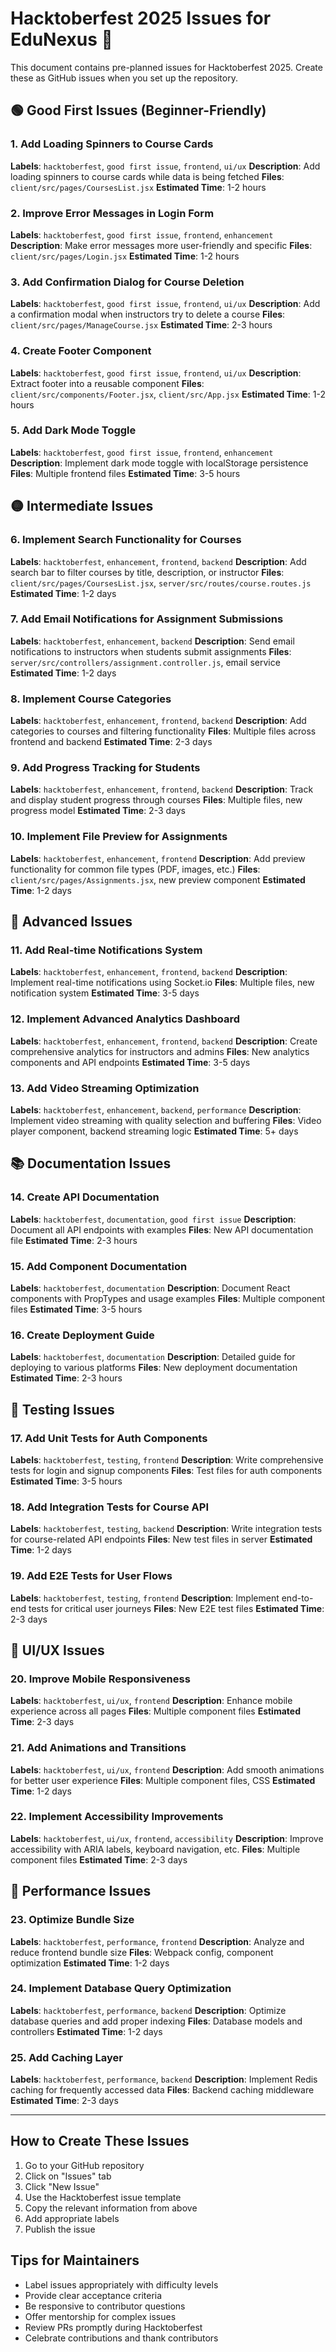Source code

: # Hacktoberfest 2025 Issues for EduNexus 🎃

This document contains pre-planned issues for Hacktoberfest 2025. Create these as GitHub issues when you set up the repository.

## 🟢 Good First Issues (Beginner-Friendly)

### 1. Add Loading Spinners to Course Cards
**Labels**: `hacktoberfest`, `good first issue`, `frontend`, `ui/ux`
**Description**: Add loading spinners to course cards while data is being fetched
**Files**: `client/src/pages/CoursesList.jsx`
**Estimated Time**: 1-2 hours

### 2. Improve Error Messages in Login Form
**Labels**: `hacktoberfest`, `good first issue`, `frontend`, `enhancement`
**Description**: Make error messages more user-friendly and specific
**Files**: `client/src/pages/Login.jsx`
**Estimated Time**: 1-2 hours

### 3. Add Confirmation Dialog for Course Deletion
**Labels**: `hacktoberfest`, `good first issue`, `frontend`, `ui/ux`
**Description**: Add a confirmation modal when instructors try to delete a course
**Files**: `client/src/pages/ManageCourse.jsx`
**Estimated Time**: 2-3 hours

### 4. Create Footer Component
**Labels**: `hacktoberfest`, `good first issue`, `frontend`, `ui/ux`
**Description**: Extract footer into a reusable component
**Files**: `client/src/components/Footer.jsx`, `client/src/App.jsx`
**Estimated Time**: 1-2 hours

### 5. Add Dark Mode Toggle
**Labels**: `hacktoberfest`, `good first issue`, `frontend`, `enhancement`
**Description**: Implement dark mode toggle with localStorage persistence
**Files**: Multiple frontend files
**Estimated Time**: 3-5 hours

## 🟡 Intermediate Issues

### 6. Implement Search Functionality for Courses
**Labels**: `hacktoberfest`, `enhancement`, `frontend`, `backend`
**Description**: Add search bar to filter courses by title, description, or instructor
**Files**: `client/src/pages/CoursesList.jsx`, `server/src/routes/course.routes.js`
**Estimated Time**: 1-2 days

### 7. Add Email Notifications for Assignment Submissions
**Labels**: `hacktoberfest`, `enhancement`, `backend`
**Description**: Send email notifications to instructors when students submit assignments
**Files**: `server/src/controllers/assignment.controller.js`, email service
**Estimated Time**: 1-2 days

### 8. Implement Course Categories
**Labels**: `hacktoberfest`, `enhancement`, `frontend`, `backend`
**Description**: Add categories to courses and filtering functionality
**Files**: Multiple files across frontend and backend
**Estimated Time**: 2-3 days

### 9. Add Progress Tracking for Students
**Labels**: `hacktoberfest`, `enhancement`, `frontend`, `backend`
**Description**: Track and display student progress through courses
**Files**: Multiple files, new progress model
**Estimated Time**: 2-3 days

### 10. Implement File Preview for Assignments
**Labels**: `hacktoberfest`, `enhancement`, `frontend`
**Description**: Add preview functionality for common file types (PDF, images, etc.)
**Files**: `client/src/pages/Assignments.jsx`, new preview component
**Estimated Time**: 1-2 days

## 🔴 Advanced Issues

### 11. Add Real-time Notifications System
**Labels**: `hacktoberfest`, `enhancement`, `frontend`, `backend`
**Description**: Implement real-time notifications using Socket.io
**Files**: Multiple files, new notification system
**Estimated Time**: 3-5 days

### 12. Implement Advanced Analytics Dashboard
**Labels**: `hacktoberfest`, `enhancement`, `frontend`, `backend`
**Description**: Create comprehensive analytics for instructors and admins
**Files**: New analytics components and API endpoints
**Estimated Time**: 3-5 days

### 13. Add Video Streaming Optimization
**Labels**: `hacktoberfest`, `enhancement`, `backend`, `performance`
**Description**: Implement video streaming with quality selection and buffering
**Files**: Video player component, backend streaming logic
**Estimated Time**: 5+ days

## 📚 Documentation Issues

### 14. Create API Documentation
**Labels**: `hacktoberfest`, `documentation`, `good first issue`
**Description**: Document all API endpoints with examples
**Files**: New API documentation file
**Estimated Time**: 2-3 hours

### 15. Add Component Documentation
**Labels**: `hacktoberfest`, `documentation`
**Description**: Document React components with PropTypes and usage examples
**Files**: Multiple component files
**Estimated Time**: 3-5 hours

### 16. Create Deployment Guide
**Labels**: `hacktoberfest`, `documentation`
**Description**: Detailed guide for deploying to various platforms
**Files**: New deployment documentation
**Estimated Time**: 2-3 hours

## 🧪 Testing Issues

### 17. Add Unit Tests for Auth Components
**Labels**: `hacktoberfest`, `testing`, `frontend`
**Description**: Write comprehensive tests for login and signup components
**Files**: Test files for auth components
**Estimated Time**: 3-5 hours

### 18. Add Integration Tests for Course API
**Labels**: `hacktoberfest`, `testing`, `backend`
**Description**: Write integration tests for course-related API endpoints
**Files**: New test files in server
**Estimated Time**: 1-2 days

### 19. Add E2E Tests for User Flows
**Labels**: `hacktoberfest`, `testing`, `frontend`
**Description**: Implement end-to-end tests for critical user journeys
**Files**: New E2E test files
**Estimated Time**: 2-3 days

## 🎨 UI/UX Issues

### 20. Improve Mobile Responsiveness
**Labels**: `hacktoberfest`, `ui/ux`, `frontend`
**Description**: Enhance mobile experience across all pages
**Files**: Multiple component files
**Estimated Time**: 2-3 days

### 21. Add Animations and Transitions
**Labels**: `hacktoberfest`, `ui/ux`, `frontend`
**Description**: Add smooth animations for better user experience
**Files**: Multiple component files, CSS
**Estimated Time**: 1-2 days

### 22. Implement Accessibility Improvements
**Labels**: `hacktoberfest`, `ui/ux`, `frontend`, `accessibility`
**Description**: Improve accessibility with ARIA labels, keyboard navigation, etc.
**Files**: Multiple component files
**Estimated Time**: 2-3 days

## 🔧 Performance Issues

### 23. Optimize Bundle Size
**Labels**: `hacktoberfest`, `performance`, `frontend`
**Description**: Analyze and reduce frontend bundle size
**Files**: Webpack config, component optimization
**Estimated Time**: 1-2 days

### 24. Implement Database Query Optimization
**Labels**: `hacktoberfest`, `performance`, `backend`
**Description**: Optimize database queries and add proper indexing
**Files**: Database models and controllers
**Estimated Time**: 1-2 days

### 25. Add Caching Layer
**Labels**: `hacktoberfest`, `performance`, `backend`
**Description**: Implement Redis caching for frequently accessed data
**Files**: Backend caching middleware
**Estimated Time**: 2-3 days

---

## How to Create These Issues

1. Go to your GitHub repository
2. Click on "Issues" tab
3. Click "New Issue"
4. Use the Hacktoberfest issue template
5. Copy the relevant information from above
6. Add appropriate labels
7. Publish the issue

## Tips for Maintainers

- Label issues appropriately with difficulty levels
- Provide clear acceptance criteria
- Be responsive to contributor questions
- Offer mentorship for complex issues
- Review PRs promptly during Hacktoberfest
- Celebrate contributions and thank contributors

————

__What the task requires__: Pictures do not belong in the copy; repeat the rest of the listing exactly.

__Your solution__:
Source code

: # Hacktoberfest 2025 Issues for EduNexus 🎃

This document contains pre-planned issues for Hacktoberfest 2025. Create these as GitHub issues when you set up the repository.

## 🟢 Good First Issues (Beginner-Friendly)

### 1. Add Loading Spinners to Course Cards
**Labels**: `hacktoberfest`, `good first issue`, `frontend`, `ui/ux`
**Description**: Add loading spinners to course cards while data is being fetched
**Files**: `client/src/pages/CoursesList.jsx`
**Estimated Time**: 1-2 hours

### 2. Improve Error Messages in Login Form
**Labels**: `hacktoberfest`, `good first issue`, `frontend`, `enhancement`
**Description**: Make error messages more user-friendly and specific
**Files**: `client/src/pages/Login.jsx`
**Estimated Time**: 1-2 hours

### 3. Add Confirmation Dialog for Course Deletion
**Labels**: `hacktoberfest`, `good first issue`, `frontend`, `ui/ux`
**Description**: Add a confirmation modal when instructors try to delete a course
**Files**: `client/src/pages/ManageCourse.jsx`
**Estimated Time**: 2-3 hours

### 4. Create Footer Component
**Labels**: `hacktoberfest`, `good first issue`, `frontend`, `ui/ux`
**Description**: Extract footer into a reusable component
**Files**: `client/src/components/Footer.jsx`, `client/src/App.jsx`
**Estimated Time**: 1-2 hours

### 5. Add Dark Mode Toggle
**Labels**: `hacktoberfest`, `good first issue`, `frontend`, `enhancement`
**Description**: Implement dark mode toggle with localStorage persistence
**Files**: Multiple frontend files
**Estimated Time**: 3-5 hours

## 🟡 Intermediate Issues

### 6. Implement Search Functionality for Courses
**Labels**: `hacktoberfest`, `enhancement`, `frontend`, `backend`
**Description**: Add search bar to filter courses by title, description, or instructor
**Files**: `client/src/pages/CoursesList.jsx`, `server/src/routes/course.routes.js`
**Estimated Time**: 1-2 days

### 7. Add Email Notifications for Assignment Submissions
**Labels**: `hacktoberfest`, `enhancement`, `backend`
**Description**: Send email notifications to instructors when students submit assignments
**Files**: `server/src/controllers/assignment.controller.js`, email service
**Estimated Time**: 1-2 days

### 8. Implement Course Categories
**Labels**: `hacktoberfest`, `enhancement`, `frontend`, `backend`
**Description**: Add categories to courses and filtering functionality
**Files**: Multiple files across frontend and backend
**Estimated Time**: 2-3 days

### 9. Add Progress Tracking for Students
**Labels**: `hacktoberfest`, `enhancement`, `frontend`, `backend`
**Description**: Track and display student progress through courses
**Files**: Multiple files, new progress model
**Estimated Time**: 2-3 days

### 10. Implement File Preview for Assignments
**Labels**: `hacktoberfest`, `enhancement`, `frontend`
**Description**: Add preview functionality for common file types (PDF, images, etc.)
**Files**: `client/src/pages/Assignments.jsx`, new preview component
**Estimated Time**: 1-2 days

## 🔴 Advanced Issues

### 11. Add Real-time Notifications System
**Labels**: `hacktoberfest`, `enhancement`, `frontend`, `backend`
**Description**: Implement real-time notifications using Socket.io
**Files**: Multiple files, new notification system
**Estimated Time**: 3-5 days

### 12. Implement Advanced Analytics Dashboard
**Labels**: `hacktoberfest`, `enhancement`, `frontend`, `backend`
**Description**: Create comprehensive analytics for instructors and admins
**Files**: New analytics components and API endpoints
**Estimated Time**: 3-5 days

### 13. Add Video Streaming Optimization
**Labels**: `hacktoberfest`, `enhancement`, `backend`, `performance`
**Description**: Implement video streaming with quality selection and buffering
**Files**: Video player component, backend streaming logic
**Estimated Time**: 5+ days

## 📚 Documentation Issues

### 14. Create API Documentation
**Labels**: `hacktoberfest`, `documentation`, `good first issue`
**Description**: Document all API endpoints with examples
**Files**: New API documentation file
**Estimated Time**: 2-3 hours

### 15. Add Component Documentation
**Labels**: `hacktoberfest`, `documentation`
**Description**: Document React components with PropTypes and usage examples
**Files**: Multiple component files
**Estimated Time**: 3-5 hours

### 16. Create Deployment Guide
**Labels**: `hacktoberfest`, `documentation`
**Description**: Detailed guide for deploying to various platforms
**Files**: New deployment documentation
**Estimated Time**: 2-3 hours

## 🧪 Testing Issues

### 17. Add Unit Tests for Auth Components
**Labels**: `hacktoberfest`, `testing`, `frontend`
**Description**: Write comprehensive tests for login and signup components
**Files**: Test files for auth components
**Estimated Time**: 3-5 hours

### 18. Add Integration Tests for Course API
**Labels**: `hacktoberfest`, `testing`, `backend`
**Description**: Write integration tests for course-related API endpoints
**Files**: New test files in server
**Estimated Time**: 1-2 days

### 19. Add E2E Tests for User Flows
**Labels**: `hacktoberfest`, `testing`, `frontend`
**Description**: Implement end-to-end tests for critical user journeys
**Files**: New E2E test files
**Estimated Time**: 2-3 days

## 🎨 UI/UX Issues

### 20. Improve Mobile Responsiveness
**Labels**: `hacktoberfest`, `ui/ux`, `frontend`
**Description**: Enhance mobile experience across all pages
**Files**: Multiple component files
**Estimated Time**: 2-3 days

### 21. Add Animations and Transitions
**Labels**: `hacktoberfest`, `ui/ux`, `frontend`
**Description**: Add smooth animations for better user experience
**Files**: Multiple component files, CSS
**Estimated Time**: 1-2 days

### 22. Implement Accessibility Improvements
**Labels**: `hacktoberfest`, `ui/ux`, `frontend`, `accessibility`
**Description**: Improve accessibility with ARIA labels, keyboard navigation, etc.
**Files**: Multiple component files
**Estimated Time**: 2-3 days

## 🔧 Performance Issues

### 23. Optimize Bundle Size
**Labels**: `hacktoberfest`, `performance`, `frontend`
**Description**: Analyze and reduce frontend bundle size
**Files**: Webpack config, component optimization
**Estimated Time**: 1-2 days

### 24. Implement Database Query Optimization
**Labels**: `hacktoberfest`, `performance`, `backend`
**Description**: Optimize database queries and add proper indexing
**Files**: Database models and controllers
**Estimated Time**: 1-2 days

### 25. Add Caching Layer
**Labels**: `hacktoberfest`, `performance`, `backend`
**Description**: Implement Redis caching for frequently accessed data
**Files**: Backend caching middleware
**Estimated Time**: 2-3 days

---

## How to Create These Issues

1. Go to your GitHub repository
2. Click on "Issues" tab
3. Click "New Issue"
4. Use the Hacktoberfest issue template
5. Copy the relevant information from above
6. Add appropriate labels
7. Publish the issue

## Tips for Maintainers

- Label issues appropriately with difficulty levels
- Provide clear acceptance criteria
- Be responsive to contributor questions
- Offer mentorship for complex issues
- Review PRs promptly during Hacktoberfest
- Celebrate contributions and thank contributors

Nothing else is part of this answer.